→ EXERCISE AIM
Please print every line of the material below exactly.

= Beginning of Section =

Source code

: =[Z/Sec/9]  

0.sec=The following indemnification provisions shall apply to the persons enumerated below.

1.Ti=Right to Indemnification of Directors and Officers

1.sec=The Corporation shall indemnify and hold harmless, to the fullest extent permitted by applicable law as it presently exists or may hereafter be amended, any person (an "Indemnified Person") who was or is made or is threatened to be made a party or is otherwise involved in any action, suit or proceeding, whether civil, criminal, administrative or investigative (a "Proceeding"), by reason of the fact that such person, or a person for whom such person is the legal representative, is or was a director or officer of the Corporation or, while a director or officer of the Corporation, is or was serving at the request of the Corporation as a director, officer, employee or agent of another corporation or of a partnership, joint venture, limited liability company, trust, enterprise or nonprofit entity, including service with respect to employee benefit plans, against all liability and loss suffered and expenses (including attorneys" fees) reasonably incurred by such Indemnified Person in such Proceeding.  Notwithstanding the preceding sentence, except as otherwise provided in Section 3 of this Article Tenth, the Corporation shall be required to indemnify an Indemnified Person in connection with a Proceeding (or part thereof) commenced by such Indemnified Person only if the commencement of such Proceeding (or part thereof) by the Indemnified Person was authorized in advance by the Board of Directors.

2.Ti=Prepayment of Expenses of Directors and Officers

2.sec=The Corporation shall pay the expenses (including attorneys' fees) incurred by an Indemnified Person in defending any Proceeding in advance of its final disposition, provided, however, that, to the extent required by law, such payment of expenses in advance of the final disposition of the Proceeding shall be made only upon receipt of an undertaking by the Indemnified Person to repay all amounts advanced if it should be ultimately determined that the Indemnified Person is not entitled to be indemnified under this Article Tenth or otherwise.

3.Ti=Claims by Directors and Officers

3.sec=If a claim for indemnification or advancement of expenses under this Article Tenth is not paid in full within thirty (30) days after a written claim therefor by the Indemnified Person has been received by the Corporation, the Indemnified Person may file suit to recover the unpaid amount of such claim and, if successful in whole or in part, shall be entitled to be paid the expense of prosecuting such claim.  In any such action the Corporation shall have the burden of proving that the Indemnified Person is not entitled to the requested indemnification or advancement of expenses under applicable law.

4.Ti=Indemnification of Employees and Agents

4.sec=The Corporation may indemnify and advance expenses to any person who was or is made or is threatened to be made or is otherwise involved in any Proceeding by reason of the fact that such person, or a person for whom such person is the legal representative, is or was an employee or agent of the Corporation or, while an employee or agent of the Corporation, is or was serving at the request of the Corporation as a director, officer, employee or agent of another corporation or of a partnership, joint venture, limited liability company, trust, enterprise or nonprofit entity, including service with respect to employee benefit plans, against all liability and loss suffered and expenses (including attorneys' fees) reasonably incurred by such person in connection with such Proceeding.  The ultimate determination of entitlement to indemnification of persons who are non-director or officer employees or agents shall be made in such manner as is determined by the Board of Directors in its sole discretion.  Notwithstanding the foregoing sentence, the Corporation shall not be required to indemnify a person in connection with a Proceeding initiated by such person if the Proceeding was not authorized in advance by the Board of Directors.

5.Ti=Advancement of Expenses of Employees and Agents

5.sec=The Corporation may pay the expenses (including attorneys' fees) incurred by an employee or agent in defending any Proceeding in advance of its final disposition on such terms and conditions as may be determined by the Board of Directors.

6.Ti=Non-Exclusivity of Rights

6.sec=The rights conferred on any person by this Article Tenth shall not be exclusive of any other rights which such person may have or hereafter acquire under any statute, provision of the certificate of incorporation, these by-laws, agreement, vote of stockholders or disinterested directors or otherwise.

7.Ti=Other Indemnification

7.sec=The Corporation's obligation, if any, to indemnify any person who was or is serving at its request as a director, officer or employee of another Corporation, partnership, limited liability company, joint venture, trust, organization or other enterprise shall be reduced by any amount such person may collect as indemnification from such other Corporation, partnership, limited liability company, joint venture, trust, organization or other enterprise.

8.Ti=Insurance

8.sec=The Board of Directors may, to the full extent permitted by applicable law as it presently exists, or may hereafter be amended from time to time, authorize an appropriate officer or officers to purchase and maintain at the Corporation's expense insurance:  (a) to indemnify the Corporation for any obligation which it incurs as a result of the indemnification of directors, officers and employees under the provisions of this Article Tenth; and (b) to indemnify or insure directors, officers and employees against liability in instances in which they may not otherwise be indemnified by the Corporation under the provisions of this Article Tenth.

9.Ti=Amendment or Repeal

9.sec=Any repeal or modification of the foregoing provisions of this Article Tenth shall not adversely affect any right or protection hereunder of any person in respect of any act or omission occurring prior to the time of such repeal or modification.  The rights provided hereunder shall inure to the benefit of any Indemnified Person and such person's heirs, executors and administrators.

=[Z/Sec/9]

= End of Section =

→ SOLUTION
Source code

: =[Z/Sec/9]  

0.sec=The following indemnification provisions shall apply to the persons enumerated below.

1.Ti=Right to Indemnification of Directors and Officers

1.sec=The Corporation shall indemnify and hold harmless, to the fullest extent permitted by applicable law as it presently exists or may hereafter be amended, any person (an "Indemnified Person") who was or is made or is threatened to be made a party or is otherwise involved in any action, suit or proceeding, whether civil, criminal, administrative or investigative (a "Proceeding"), by reason of the fact that such person, or a person for whom such person is the legal representative, is or was a director or officer of the Corporation or, while a director or officer of the Corporation, is or was serving at the request of the Corporation as a director, officer, employee or agent of another corporation or of a partnership, joint venture, limited liability company, trust, enterprise or nonprofit entity, including service with respect to employee benefit plans, against all liability and loss suffered and expenses (including attorneys" fees) reasonably incurred by such Indemnified Person in such Proceeding.  Notwithstanding the preceding sentence, except as otherwise provided in Section 3 of this Article Tenth, the Corporation shall be required to indemnify an Indemnified Person in connection with a Proceeding (or part thereof) commenced by such Indemnified Person only if the commencement of such Proceeding (or part thereof) by the Indemnified Person was authorized in advance by the Board of Directors.

2.Ti=Prepayment of Expenses of Directors and Officers

2.sec=The Corporation shall pay the expenses (including attorneys' fees) incurred by an Indemnified Person in defending any Proceeding in advance of its final disposition, provided, however, that, to the extent required by law, such payment of expenses in advance of the final disposition of the Proceeding shall be made only upon receipt of an undertaking by the Indemnified Person to repay all amounts advanced if it should be ultimately determined that the Indemnified Person is not entitled to be indemnified under this Article Tenth or otherwise.

3.Ti=Claims by Directors and Officers

3.sec=If a claim for indemnification or advancement of expenses under this Article Tenth is not paid in full within thirty (30) days after a written claim therefor by the Indemnified Person has been received by the Corporation, the Indemnified Person may file suit to recover the unpaid amount of such claim and, if successful in whole or in part, shall be entitled to be paid the expense of prosecuting such claim.  In any such action the Corporation shall have the burden of proving that the Indemnified Person is not entitled to the requested indemnification or advancement of expenses under applicable law.

4.Ti=Indemnification of Employees and Agents

4.sec=The Corporation may indemnify and advance expenses to any person who was or is made or is threatened to be made or is otherwise involved in any Proceeding by reason of the fact that such person, or a person for whom such person is the legal representative, is or was an employee or agent of the Corporation or, while an employee or agent of the Corporation, is or was serving at the request of the Corporation as a director, officer, employee or agent of another corporation or of a partnership, joint venture, limited liability company, trust, enterprise or nonprofit entity, including service with respect to employee benefit plans, against all liability and loss suffered and expenses (including attorneys' fees) reasonably incurred by such person in connection with such Proceeding.  The ultimate determination of entitlement to indemnification of persons who are non-director or officer employees or agents shall be made in such manner as is determined by the Board of Directors in its sole discretion.  Notwithstanding the foregoing sentence, the Corporation shall not be required to indemnify a person in connection with a Proceeding initiated by such person if the Proceeding was not authorized in advance by the Board of Directors.

5.Ti=Advancement of Expenses of Employees and Agents

5.sec=The Corporation may pay the expenses (including attorneys' fees) incurred by an employee or agent in defending any Proceeding in advance of its final disposition on such terms and conditions as may be determined by the Board of Directors.

6.Ti=Non-Exclusivity of Rights

6.sec=The rights conferred on any person by this Article Tenth shall not be exclusive of any other rights which such person may have or hereafter acquire under any statute, provision of the certificate of incorporation, these by-laws, agreement, vote of stockholders or disinterested directors or otherwise.

7.Ti=Other Indemnification

7.sec=The Corporation's obligation, if any, to indemnify any person who was or is serving at its request as a director, officer or employee of another Corporation, partnership, limited liability company, joint venture, trust, organization or other enterprise shall be reduced by any amount such person may collect as indemnification from such other Corporation, partnership, limited liability company, joint venture, trust, organization or other enterprise.

8.Ti=Insurance

8.sec=The Board of Directors may, to the full extent permitted by applicable law as it presently exists, or may hereafter be amended from time to time, authorize an appropriate officer or officers to purchase and maintain at the Corporation's expense insurance:  (a) to indemnify the Corporation for any obligation which it incurs as a result of the indemnification of directors, officers and employees under the provisions of this Article Tenth; and (b) to indemnify or insure directors, officers and employees against liability in instances in which they may not otherwise be indemnified by the Corporation under the provisions of this Article Tenth.

9.Ti=Amendment or Repeal

9.sec=Any repeal or modification of the foregoing provisions of this Article Tenth shall not adversely affect any right or protection hereunder of any person in respect of any act or omission occurring prior to the time of such repeal or modification.  The rights provided hereunder shall inure to the benefit of any Indemnified Person and such person's heirs, executors and administrators.

=[Z/Sec/9]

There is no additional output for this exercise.